What lines in the records include the string "timeout"? Return each one.

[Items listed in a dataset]
--------------------------------------------------
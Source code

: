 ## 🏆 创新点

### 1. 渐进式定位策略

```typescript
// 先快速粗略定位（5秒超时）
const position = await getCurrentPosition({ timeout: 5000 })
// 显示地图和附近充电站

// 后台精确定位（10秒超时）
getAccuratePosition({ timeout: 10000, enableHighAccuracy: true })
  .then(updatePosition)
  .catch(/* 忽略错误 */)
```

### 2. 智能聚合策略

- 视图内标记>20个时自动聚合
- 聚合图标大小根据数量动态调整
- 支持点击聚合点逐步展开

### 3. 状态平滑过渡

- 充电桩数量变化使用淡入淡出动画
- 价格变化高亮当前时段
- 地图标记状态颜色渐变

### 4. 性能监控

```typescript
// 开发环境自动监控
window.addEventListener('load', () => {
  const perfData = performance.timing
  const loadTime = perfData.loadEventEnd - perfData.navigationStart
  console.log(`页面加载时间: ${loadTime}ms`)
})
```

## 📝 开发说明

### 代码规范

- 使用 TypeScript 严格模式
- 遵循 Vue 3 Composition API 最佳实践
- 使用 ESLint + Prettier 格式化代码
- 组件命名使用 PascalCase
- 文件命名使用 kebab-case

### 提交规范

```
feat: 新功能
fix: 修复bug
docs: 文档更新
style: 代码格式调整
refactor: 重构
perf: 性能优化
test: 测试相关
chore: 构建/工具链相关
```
--------------------------------------------------
→ Task result
const position = await getCurrentPosition({ timeout: 5000 })
getAccuratePosition({ timeout: 10000, enableHighAccuracy: true })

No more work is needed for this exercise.